The Great Barrier Reef has lost half of its coral in the last three decades.  As the more complex coral structure is lost, so do the fish habitats.  CREDIT Andreas Ditzel.

The Great Barrier Reef has lost half of its coral in the last three decades. As the more complex coral structure is lost, so do the fish habitats. CREDIT Andreas Ditzel.

GREAT BARRIER REF SEES BEST BLEACH WHICH WAS RECORDED, SCIENTISTS SAY

“We measured changes in colony size because population surveys are important for understanding demographics and the ability of corals to reproduce,” study leader Andy Ditzel said in a statement.

“We found that the number of small, medium and large corals on the Great Barrier Reef has decreased by more than 50% since the 1990s,” added study co-author Terry Hughes.

Two of the worst whitening events occurred recently, in 2016 and 2017, in part due to high temperatures, the researchers added.

In April, a separate group of researchers said the reef had undergone its most widespread bleaching ever.

In August 2019, the government agency that manages the Great Barrier Reef in Australia lowered its outlook for coral status from “bad” to “very bad” due to ocean warming.

Coral reefs, and in particular the Great Barrier Reef, are home to a diverse number of species and are considered one of the busiest ecosystems anywhere on Earth.

According to the Great Barrier Reef Marine Park Authority, the Great Barrier Reef makes up about 10 percent of the world’s coral reef ecosystems.
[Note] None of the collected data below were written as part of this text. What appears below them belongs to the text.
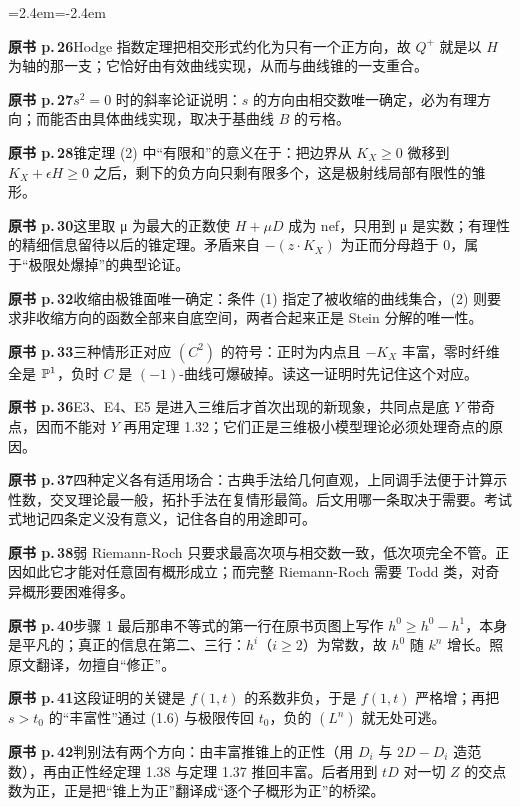\begin{list}{}{\leftmargin=2.4em\itemindent=-2.4em\itemsep=2pt\parsep=0pt}
\item \textbf{原书 p.\,26}\quad Hodge 指数定理把相交形式约化为只有一个正方向，故 $Q^+$ 就是以 $H$ 为轴的那一支；它恰好由有效曲线实现，从而与曲线锥的一支重合。
\item \textbf{原书 p.\,27}\quad $s^2=0$ 时的斜率论证说明：$s$ 的方向由相交数唯一确定，必为有理方向；而能否由具体曲线实现，取决于基曲线 $B$ 的亏格。
\item \textbf{原书 p.\,28}\quad 锥定理 (2) 中“有限和”的意义在于：把边界从 $K_X\ge0$ 微移到 $K_X+\epsilon H\ge0$ 之后，剩下的负方向只剩有限多个，这是极射线局部有限性的雏形。
\item \textbf{原书 p.\,30}\quad 这里取 μ 为最大的正数使 $H+\mu D$ 成为 nef，只用到 μ 是实数；有理性的精细信息留待以后的锥定理。矛盾来自 $-(z\cdot K_X)$ 为正而分母趋于 $0$，属于“极限处爆掉”的典型论证。
\item \textbf{原书 p.\,32}\quad 收缩由极锥面唯一确定：条件 (1) 指定了被收缩的曲线集合，(2) 则要求非收缩方向的函数全部来自底空间，两者合起来正是 Stein 分解的唯一性。
\item \textbf{原书 p.\,33}\quad 三种情形正对应 $(C^2)$ 的符号：正时为内点且 $-K_X$ 丰富，零时纤维全是 $\mathbb{P}^1$，负时 $C$ 是 $(-1)$-曲线可爆破掉。读这一证明时先记住这个对应。
\item \textbf{原书 p.\,36}\quad E3、E4、E5 是进入三维后才首次出现的新现象，共同点是底 $Y$ 带奇点，因而不能对 $Y$ 再用定理 1.32；它们正是三维极小模型理论必须处理奇点的原因。
\item \textbf{原书 p.\,37}\quad 四种定义各有适用场合：古典手法给几何直观，上同调手法便于计算示性数，交叉理论最一般，拓扑手法在复情形最简。后文用哪一条取决于需要。考试式地记四条定义没有意义，记住各自的用途即可。
\item \textbf{原书 p.\,38}\quad 弱 Riemann-Roch 只要求最高次项与相交数一致，低次项完全不管。正因如此它才能对任意固有概形成立；而完整 Riemann-Roch 需要 Todd 类，对奇异概形要困难得多。
\item \textbf{原书 p.\,40}\quad 步骤 1 最后那串不等式的第一行在原书页图上写作 $h^0\ge h^0-h^1$，本身是平凡的；真正的信息在第二、三行：$h^i$（$i\ge2$）为常数，故 $h^0$ 随 $k^n$ 增长。照原文翻译，勿擅自“修正”。
\item \textbf{原书 p.\,41}\quad 这段证明的关键是 $f(1,t)$ 的系数非负，于是 $f(1,t)$ 严格增；再把 $s>t_0$ 的“丰富性”通过 (1.6) 与极限传回 $t_0$，负的 $(L^n)$ 就无处可逃。
\item \textbf{原书 p.\,42}\quad 判别法有两个方向：由丰富推锥上的正性（用 $D_i$ 与 $2D-D_i$ 造范数），再由正性经定理 1.38 与定理 1.37 推回丰富。后者用到 $tD$ 对一切 $Z$ 的交点数为正，正是把“锥上为正”翻译成“逐个子概形为正”的桥梁。

\end{list}

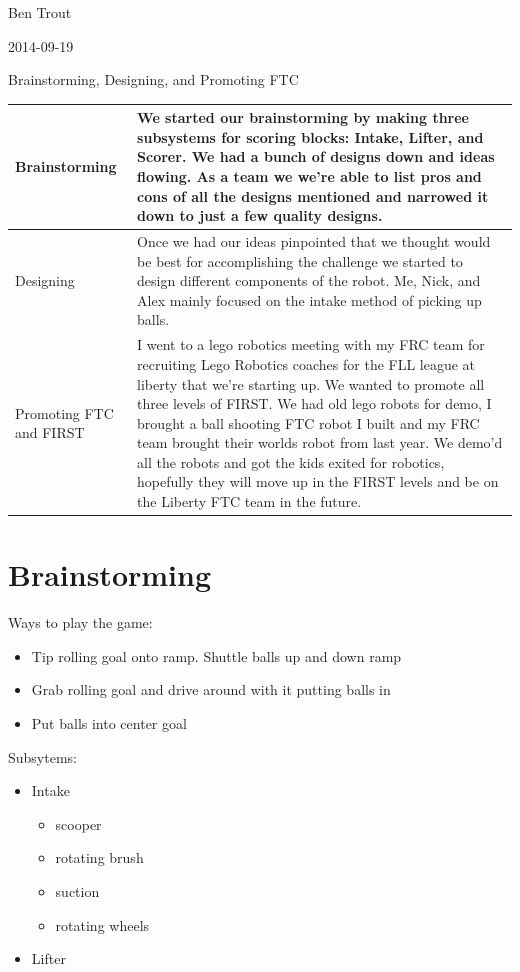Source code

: Ben Trout

2014-09-19

Brainstorming, Designing, and Promoting FTC

\begin{tabular}{|p{5cm}|p{5cm}|}
 \hline
 Brainstorming&
 We started our brainstorming by making three subsystems for scoring blocks:
 Intake, Lifter, and Scorer. We had a bunch of designs down and ideas flowing.
 As a team we we’re able to list pros and cons of all the designs mentioned and narrowed
 it down to just a few quality designs.
 \\
 \hline
 Designing&
 Once we had our ideas pinpointed that we thought would be best for accomplishing
 the challenge we started to design different components of the robot.
 Me, Nick, and Alex mainly focused on the intake method of picking up balls.
 \\
 \hline
 Promoting FTC and FIRST&
 I went to a lego robotics meeting with my FRC team for recruiting Lego Robotics coaches
 for the FLL league at liberty that we’re starting up. We wanted to promote all three
 levels of FIRST. We had old lego robots for demo, I brought a ball shooting FTC robot
 I built and my FRC team brought their worlds robot from last year.
 We demo’d all the robots and got the kids exited for robotics, hopefully they will
 move up in the FIRST levels and be on the Liberty FTC team in the future.
 \\
 \hline
\end{tabular}

\section*{Brainstorming}
Ways to play the game:
\begin{itemize}
 \item Tip rolling goal onto ramp. Shuttle balls up and down ramp
 \item Grab rolling goal and drive around with it putting balls in
 \item Put balls into center goal %
\end{itemize}
Subsytems:
\begin{itemize}
 \item Intake
 \begin{itemize}
  \item scooper
  \item rotating brush
  \item suction
  \item rotating wheels
 \end{itemize}
 \item Lifter
\end{itemize}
It also has more than 1,500 species of fish and more than 400 species of hard coral, contributing “more than $ 6.4 billion each year to the Australian economy and about 64,000 full-time jobs.”
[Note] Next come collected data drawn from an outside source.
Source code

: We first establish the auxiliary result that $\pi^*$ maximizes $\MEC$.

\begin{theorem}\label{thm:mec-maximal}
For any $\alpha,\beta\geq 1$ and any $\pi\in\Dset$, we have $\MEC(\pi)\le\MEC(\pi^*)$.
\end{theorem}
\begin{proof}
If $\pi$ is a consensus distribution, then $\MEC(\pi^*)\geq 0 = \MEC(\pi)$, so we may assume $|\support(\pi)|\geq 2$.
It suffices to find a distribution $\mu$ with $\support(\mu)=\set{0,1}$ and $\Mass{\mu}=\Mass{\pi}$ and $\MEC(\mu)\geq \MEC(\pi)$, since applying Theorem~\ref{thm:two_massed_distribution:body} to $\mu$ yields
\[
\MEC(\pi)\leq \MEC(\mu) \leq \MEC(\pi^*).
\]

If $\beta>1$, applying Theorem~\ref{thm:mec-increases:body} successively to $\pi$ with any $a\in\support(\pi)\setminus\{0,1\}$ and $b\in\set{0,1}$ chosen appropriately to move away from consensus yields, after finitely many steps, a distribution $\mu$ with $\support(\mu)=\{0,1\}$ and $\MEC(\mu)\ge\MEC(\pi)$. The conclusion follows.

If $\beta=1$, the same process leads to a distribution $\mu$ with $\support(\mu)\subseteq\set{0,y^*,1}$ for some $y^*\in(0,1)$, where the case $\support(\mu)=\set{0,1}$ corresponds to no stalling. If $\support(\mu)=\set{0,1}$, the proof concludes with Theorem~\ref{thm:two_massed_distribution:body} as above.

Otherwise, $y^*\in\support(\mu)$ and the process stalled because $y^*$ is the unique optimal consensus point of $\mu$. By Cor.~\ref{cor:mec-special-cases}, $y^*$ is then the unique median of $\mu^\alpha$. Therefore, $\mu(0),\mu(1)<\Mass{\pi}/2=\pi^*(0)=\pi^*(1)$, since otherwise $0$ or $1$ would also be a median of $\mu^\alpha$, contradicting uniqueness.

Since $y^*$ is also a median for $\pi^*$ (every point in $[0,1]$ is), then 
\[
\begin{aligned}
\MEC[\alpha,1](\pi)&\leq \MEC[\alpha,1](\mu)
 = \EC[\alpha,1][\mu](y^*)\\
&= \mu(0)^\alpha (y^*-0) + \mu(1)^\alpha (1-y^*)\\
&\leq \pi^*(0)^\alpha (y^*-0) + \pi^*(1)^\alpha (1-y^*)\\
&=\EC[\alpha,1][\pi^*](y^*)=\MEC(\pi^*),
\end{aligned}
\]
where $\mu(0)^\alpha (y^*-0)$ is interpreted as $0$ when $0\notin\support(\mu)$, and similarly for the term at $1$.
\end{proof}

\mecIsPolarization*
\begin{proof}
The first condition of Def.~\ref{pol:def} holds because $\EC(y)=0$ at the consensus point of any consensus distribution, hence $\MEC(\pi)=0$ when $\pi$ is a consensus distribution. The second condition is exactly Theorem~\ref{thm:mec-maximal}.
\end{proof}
CLIMATE CHANGE AND POLLUTION CAN ELIMINATE ALMOST ALL CORAL REFS AT THE END OF THE CENTURY

“A living coral population has millions of small, baby corals, as well as very large ones – the big moms that produce most of the larvae,” Ditzel added. “Our results show the ability of the Great Barrier Reef to recover – its resilience – is compromised compared to the past, as there are fewer babies and fewer large breeding adults.”

Studies show that the size of the Great Barrier Reef is no longer able to protect it from the devastation of warmer ocean temperatures, experts say.
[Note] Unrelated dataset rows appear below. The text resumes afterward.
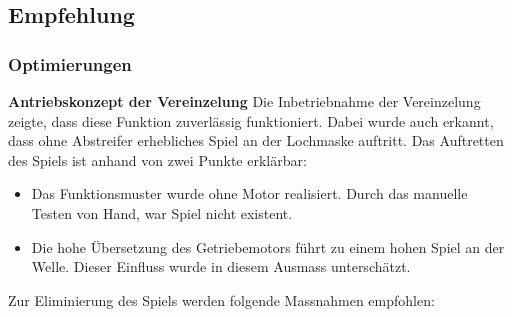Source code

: \subsection{Empfehlung}

\subsubsection{Optimierungen}

\textbf{Antriebskonzept der Vereinzelung}
\newline
Die Inbetriebnahme der Vereinzelung zeigte, dass diese Funktion zuverlässig funktioniert. Dabei wurde auch erkannt, dass ohne Abstreifer erhebliches Spiel an der Lochmaske auftritt. Das Auftretten des Spiels ist anhand von zwei Punkte erklärbar:
\begin{itemize}
	\item Das Funktionsmuster wurde ohne Motor realisiert. Durch das manuelle Testen von Hand, war Spiel nicht existent.
	
	\item Die hohe Übersetzung des Getriebemotors führt zu einem hohen Spiel an der Welle. Dieser Einfluss wurde in diesem Ausmass unterschätzt.
\end{itemize}

Zur Eliminierung des Spiels werden folgende Massnahmen empfohlen:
“We once thought that the Great Barrier Reef was protected by its huge size – but our results show that even the world’s largest and relatively well-protected reef system is increasingly compromised and in decline,” Hughes said.

DYING CORAL REEFS CAN BE SAVED, PLAY SOUNDS OF HEALTHY CORAL REEFS BY SPEAKERS

Skeptics have largely dismissed fears about human impact on global warming, saying climate change has been going on since the beginning of time. They also argue that the dangers of a warming planet are wildly exaggerated and call into question the impact that fossil fuels have had on climate change.